**STUDY MATERIAL:**

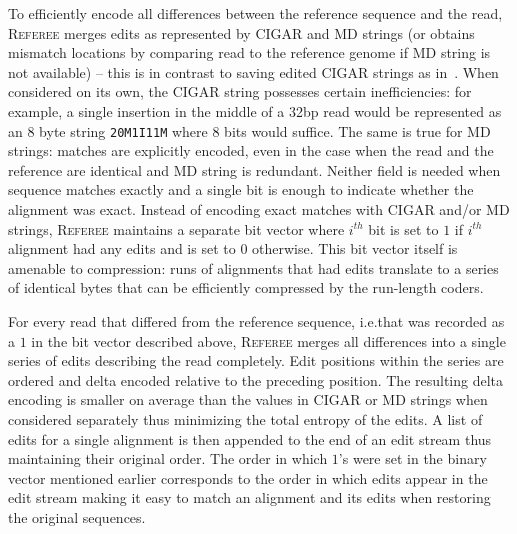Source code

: \documentclass[12pt]{cmuthesis}
\newcommand{\refer}{\textsc{Referee}\xspace}
\begin{document}
  To efficiently encode all differences between the reference sequence and the read, \refer merges edits as represented by CIGAR and MD strings (or obtains mismatch locations by comparing read to the reference genome if MD string is not available) -- this is in contrast to saving edited CIGAR strings as in~\cite{Sahinalp2015}.  When considered on its own, the CIGAR string possesses certain inefficiencies: for example, a single insertion in the middle of a 32bp read would be represented as an 8 byte string \texttt{20M1I11M} where 8 bits would suffice. The same is true for MD strings: matches are explicitly encoded, even in the case when the read and the reference are identical and MD string is redundant. Neither field is needed when sequence matches exactly and a single bit is enough to indicate whether the alignment was exact. Instead of encoding exact matches with CIGAR and/or MD strings, \refer maintains a separate bit vector where $i^{th}$ bit is set to $1$ if $i^{th}$ alignment had any edits and is set to $0$ otherwise. This bit vector itself is amenable to compression: runs of alignments that had edits translate to a series of identical bytes that can be efficiently compressed by the run-length coders.

  For every read that differed from the reference sequence, i.e.\@ that was recorded as a $1$ in the bit vector described above, \refer merges all differences into a single series of edits describing the read completely. Edit positions within the series are ordered and delta encoded relative to the preceding position. The resulting delta encoding is smaller on average than the values in CIGAR or MD strings when considered separately thus minimizing the total entropy of the edits. A list of edits for a single alignment is then appended to the end of an edit stream thus maintaining their original order. The order in which $1$'s were set in the binary vector mentioned earlier corresponds to the order in which edits appear in the edit stream making it easy to match an alignment and its edits when restoring the original sequences. 
\end{document}

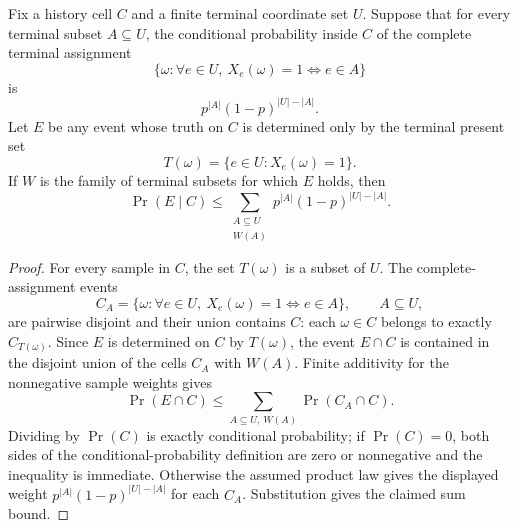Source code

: \begin{helper}
Fix a history cell \(C\) and a finite terminal coordinate set \(U\).  Suppose
that for every terminal subset \(A\subseteq U\), the conditional probability
inside \(C\) of the complete terminal assignment
\[
\{\omega:\forall e\in U,\ X_e(\omega)=1 \Longleftrightarrow e\in A\}
\]
is
\[
p^{|A|}(1-p)^{|U|-|A|}.
\]
Let \(E\) be any event whose truth on \(C\) is determined only by the terminal
present set
\[
T(\omega)=\{e\in U:X_e(\omega)=1\}.
\]
If \(W\) is the family of terminal subsets for which \(E\) holds, then
\[
\Pr(E\mid C)
\le
\sum_{\substack{A\subseteq U\\ W(A)}}
p^{|A|}(1-p)^{|U|-|A|}.
\]
\end{helper}
\begin{proof}
For every sample in \(C\), the set \(T(\omega)\) is a subset of \(U\).  The
complete-assignment events
\[
C_A=\{\omega:\forall e\in U,\ X_e(\omega)=1 \Longleftrightarrow e\in A\},
\qquad A\subseteq U,
\]
are pairwise disjoint and their union contains \(C\): each \(\omega\in C\)
belongs to exactly \(C_{T(\omega)}\).  Since \(E\) is determined on \(C\) by
\(T(\omega)\), the event \(E\cap C\) is contained in the disjoint union of
the cells \(C_A\) with \(W(A)\).  Finite additivity for the nonnegative
sample weights gives
\[
\Pr(E\cap C)\le \sum_{A\subseteq U,\ W(A)}\Pr(C_A\cap C).
\]
Dividing by \(\Pr(C)\) is exactly conditional probability; if
\(\Pr(C)=0\), both sides of the conditional-probability definition are
zero or nonnegative and the inequality is immediate.  Otherwise the assumed
product law gives the displayed weight
\(p^{|A|}(1-p)^{|U|-|A|}\) for each \(C_A\).  Substitution gives the claimed
sum bound.
\end{proof}
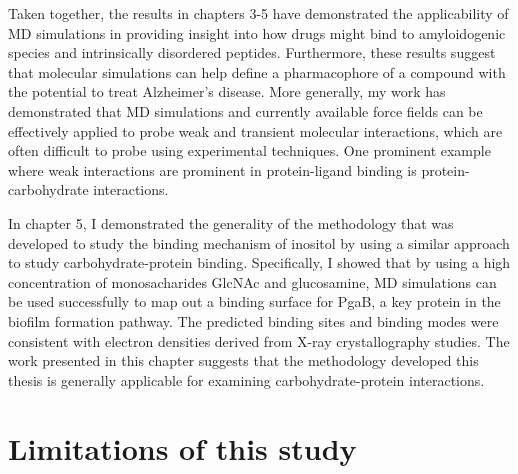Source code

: Taken together, the results in chapters 3-5 have demonstrated the applicability of MD simulations in providing insight into how drugs might bind to amyloidogenic species and intrinsically disordered peptides.  Furthermore, these results suggest that molecular simulations can help define a pharmacophore of a compound with the potential to treat Alzheimer's disease. 
More generally, my work has demonstrated that MD simulations and currently available force fields can be effectively applied to probe weak and transient molecular interactions, which are often difficult to probe using experimental techniques. One prominent example where weak interactions are prominent in protein-ligand binding is protein-carbohydrate interactions.\cite{weak binding review paper}

In chapter 5, I demonstrated the generality of the methodology that was developed to study the binding mechanism of inositol by using a similar approach to study carbohydrate-protein binding. Specifically, I showed that by using a high concentration of monosacharides GlcNAc and glucosamine, MD simulations can be used successfully to map out a binding surface for PgaB, a key protein in the biofilm formation pathway. The predicted binding sites and binding modes were consistent with electron densities derived from X-ray crystallography studies.  The work presented in this chapter suggests that the methodology developed this thesis is generally applicable for examining carbohydrate-protein interactions.

\section{Limitations of this study}

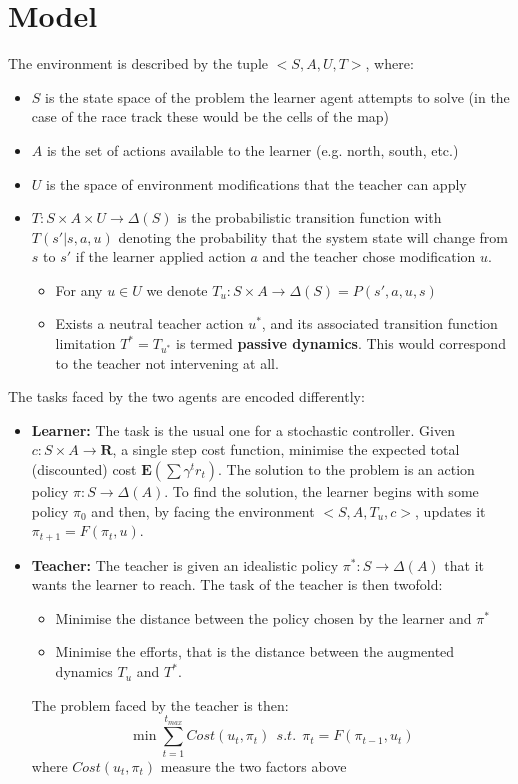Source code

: \documentclass[letterpaper]{aamas2009}
\begin{document}
\section{Model}
The environment is described by the tuple $<S,A,U,T>$, where:
\begin{itemize}
\item $S$ is the state space of the problem the learner agent attempts
  to solve (in the case of the race track these would be the cells of
  the map)
\item $A$ is the set of actions available to the learner (e.g. north, south, etc.)
\item $U$ is the space of environment modifications that the teacher can apply
\item $T:S\times A\times U\rightarrow\Delta(S)$ is the probabilistic
  transition function with $T(s'|s,a,u)$ denoting the probability that
  the system state will change from $s$ to $s'$ if the learner applied
  action $a$ and the teacher chose modification $u$.
\begin{itemize}
\item For any $u\in U$ we denote $T_u:S\times A\rightarrow\Delta(S)=P(s',a,u,s)$
\item Exists a neutral teacher action $u^*$, and its associated
  transition function limitation $T^*=T_{u^*}$ is termed {\bf passive
    dynamics}. This would correspond to the teacher not intervening at all.
\end{itemize}
\end{itemize}

The tasks faced by the two agents are encoded differently:
\begin{itemize}
\item {\bf Learner:} The task is the usual one for a stochastic
  controller. Given $c:S\times A\rightarrow\mathbf{R}$, a single step
  cost function, minimise the expected total (discounted) cost
  $\mathbf{E}\left(\sum\gamma^tr_t\right)$. The solution to the
  problem is an action policy $\pi:S\rightarrow\Delta(A)$. To find the
  solution, the learner begins with some policy $\pi_0$ and then, by
  facing the environment $<S,A,T_u,c>$, updates it
  $\pi_{t+1}=F(\pi_t,u)$.
\item {\bf Teacher:} The teacher is given an idealistic policy
  $\pi^*:S\rightarrow\Delta(A)$ that it wants the learner to reach. The task of the teacher is then twofold:
\begin{itemize}
\item Minimise the distance between the policy chosen by the learner and $\pi^*$
\item Minimise the efforts, that is the distance between the augmented dynamics $T_u$ and $T^*$.
\end{itemize}
The problem faced by the teacher is then:
$$
\min\sum\limits_{t=1}^{t_{max}} Cost(u_t,\pi_t)\ \ s.t.\ \ \pi_t=F(\pi_{t-1},u_t)
$$
where $Cost(u_t,\pi_t)$ measure the two factors above
\end{itemize}
\end{document}
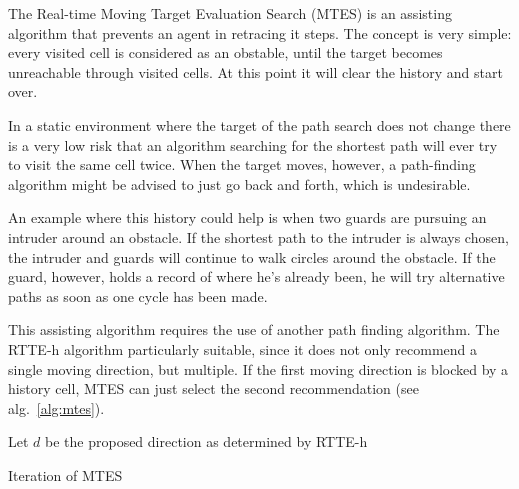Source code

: The Real-time Moving Target Evaluation Search (MTES) is an assisting algorithm that prevents an agent in retracing it steps. The concept is very simple: every visited cell is considered as an obstable, until the target becomes unreachable through visited cells. At this point it will clear the history and start over.

			In a static environment where the target of the path search does not change there is a very low risk that an algorithm searching for the shortest path will ever try to visit the same cell twice. When the target moves, however, a path-finding algorithm might be advised to just go back and forth, which is undesirable.

			An example where this history could help is when two guards are pursuing an intruder around an obstacle. If the shortest path to the intruder is always chosen, the intruder and guards will continue to walk circles around the obstacle. If the guard, however, holds a record of where he's already been, he will try alternative paths as soon as one cycle has been made.

			This assisting algorithm requires the use of another path finding algorithm. The RTTE-h algorithm particularly suitable, since it does not only recommend a single moving direction, but multiple. If the first moving direction is blocked by a history cell, MTES can just select the second recommendation (see alg.~\ref{alg:mtes}).

			\begin{algorithm}[H]
				Let $d$ be the proposed direction as determined by RTTE-h\;
				\label{alg:mtes}
				\caption{Iteration of MTES~\protect\cite{undeger2010multi}}
			\end{algorithm}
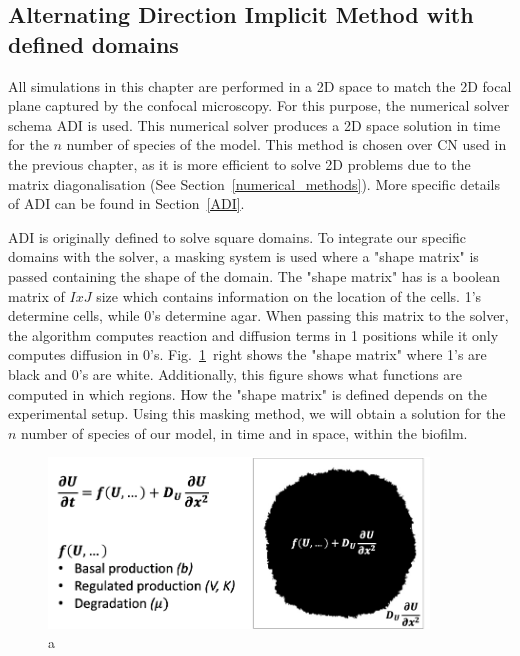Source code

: \subsection{Alternating Direction Implicit Method with defined domains}\label{Alternating Direction Implicit Method with defined domains}
All simulations in this chapter are performed in a \acrshort{2D} space to match the \acrshort{2D} focal plane captured by the confocal microscopy.
For this purpose, the numerical solver schema  \acrfull{ADI} is used.
This numerical solver produces a 2D space solution in time for the $n$ number of species of the model.
This method is chosen over \acrshort{CN} used in the previous chapter, as it is more efficient to solve 2D problems due to the matrix diagonalisation (See Section~\ref{numerical_methods}). More specific details of ADI can be found in Section~\ref{ADI}.



ADI is originally defined to solve square domains.
To integrate our specific domains with the solver, a masking system is used where a "shape matrix" is passed containing the shape of the domain.
The "shape matrix" has is a boolean matrix of $IxJ$ size which contains information on the location of the cells.
1's determine cells, while 0's determine agar.
When passing this matrix to the solver, the algorithm computes reaction and diffusion terms in 1 positions while it only computes diffusion in 0's.
Fig.~\ref{mask}~right shows the "shape matrix" where 1's are black and 0's are white.
Additionally, this figure shows what functions are computed in which regions.
How the "shape matrix" is defined depends on the experimental setup.
Using this masking method, we will obtain a solution for the $n$ number of species of our model, in time and in space, within the biofilm.

\begin{figure}[H]
    \centering

    \includegraphics[width=0.9\textwidth]{chapters/Chapter 3/mask}
    \caption{a}
    \label{mask}
\end{figure}

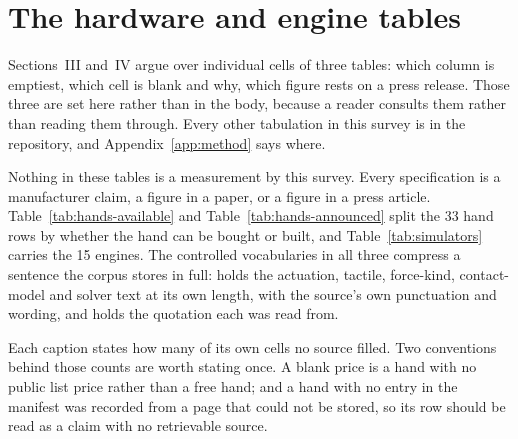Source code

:\section{The hardware and engine tables}
\label{app:tables}

Sections~III and~IV argue over individual cells of three tables: which column is emptiest, which
cell is blank and why, which figure rests on a press release. Those three are set here rather than
in the body, because a reader consults them rather than reading them through. Every other
tabulation in this survey is in the repository, and Appendix~\ref{app:method} says where.

Nothing in these tables is a measurement by this survey. Every specification is a manufacturer
claim, a figure in a paper, or a figure in a press article. Table~\ref{tab:hands-available} and
Table~\ref{tab:hands-announced} split the 33 hand rows by whether the hand can be bought or built,
and Table~\ref{tab:simulators} carries the 15 engines. The controlled vocabularies in all three
compress a sentence the corpus stores in full:  holds the actuation, tactile,
force-kind, contact-model and solver text at its own length, with the source's own punctuation and
wording, and  holds the quotation each was read from.

Each caption states how many of its own cells no source filled. Two conventions behind those counts
are worth stating once. A blank price is a hand with no public list price rather than a free hand;
and a hand with no entry in the manifest was recorded from a page that could not be stored, so its
row should be read as a claim with no retrievable source.










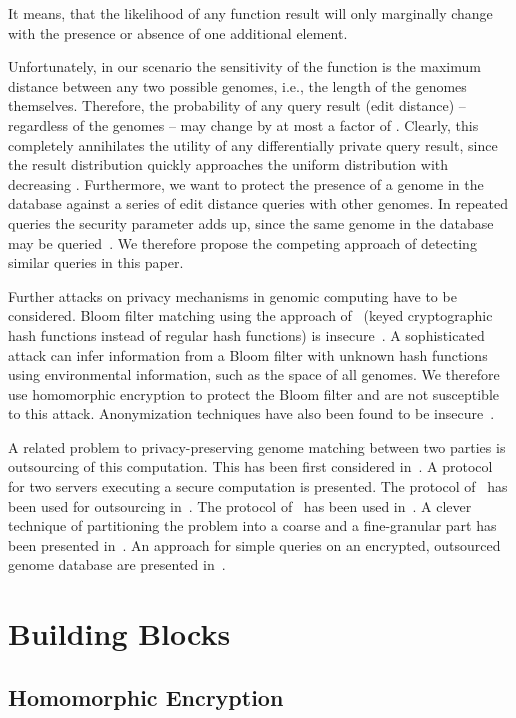\documentclass{llncs}
\begin{document}
It means, that the likelihood of any function result will only marginally change with the presence or absence of one additional element. 

Unfortunately, in our scenario the sensitivity of the function  is the maximum distance between any two possible genomes, i.e., the length of the genomes themselves.
Therefore, the probability of any query result (edit distance) -- regardless of the genomes -- may change by at most a factor of .
Clearly, this completely annihilates the utility of any differentially private query result, since the result distribution quickly approaches the uniform distribution with decreasing .
Furthermore, we want to protect the presence of a genome in the database against a series of edit distance queries with other genomes.
In repeated queries the security parameter  adds up, since the same genome in the database may be queried~\cite{McS09}.
We therefore propose the competing approach of detecting similar queries in this paper.

Further attacks on privacy mechanisms in genomic computing have to be considered.
Bloom filter matching using the approach of~\cite{BelChe04} (keyed cryptographic hash functions instead of regular hash functions) is insecure~\cite{KuzKan11}.
A sophisticated attack can infer information from a Bloom filter with unknown hash functions using environmental information, such as the space of all genomes.
We therefore use homomorphic encryption to protect the Bloom filter and are not susceptible to this attack.
Anonymization techniques have also been found to be insecure~\cite{WanLi09}.

A related problem to privacy-preserving genome matching between two parties is outsourcing of this computation.
This has been first considered in~\cite{AtaLi04}.
A protocol for two servers executing a secure computation is presented.
The protocol of~\cite{TroKat07} has been used for outsourcing in~\cite{BlaAli10}.
The protocol of~\cite{JhaKru08} has been used in~\cite{BlaAta12}.
A clever technique of partitioning the problem into a coarse and a fine-granular part has been presented in~\cite{ChePen12}.
An approach for simple queries on an encrypted, outsourced genome database are presented in~\cite{KanJia08}.

\section{Building Blocks}
\label{sec:blocks}

\subsection{Homomorphic Encryption}
\label{sec:he}
\end{document}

**WORK INSTRUCTION:** Please copy every line in the entries where "same" appears.

**ANSWER TO THE EXERCISE:**
  To efficiently encode all differences between the reference sequence and the read, \refer merges edits as represented by CIGAR and MD strings (or obtains mismatch locations by comparing read to the reference genome if MD string is not available) -- this is in contrast to saving edited CIGAR strings as in~\cite{Sahinalp2015}.  When considered on its own, the CIGAR string possesses certain inefficiencies: for example, a single insertion in the middle of a 32bp read would be represented as an 8 byte string \texttt{20M1I11M} where 8 bits would suffice. The same is true for MD strings: matches are explicitly encoded, even in the case when the read and the reference are identical and MD string is redundant. Neither field is needed when sequence matches exactly and a single bit is enough to indicate whether the alignment was exact. Instead of encoding exact matches with CIGAR and/or MD strings, \refer maintains a separate bit vector where $i^{th}$ bit is set to $1$ if $i^{th}$ alignment had any edits and is set to $0$ otherwise. This bit vector itself is amenable to compression: runs of alignments that had edits translate to a series of identical bytes that can be efficiently compressed by the run-length coders.
			In a static environment where the target of the path search does not change there is a very low risk that an algorithm searching for the shortest path will ever try to visit the same cell twice. When the target moves, however, a path-finding algorithm might be advised to just go back and forth, which is undesirable.
In repeated queries the security parameter  adds up, since the same genome in the database may be queried~\cite{McS09}.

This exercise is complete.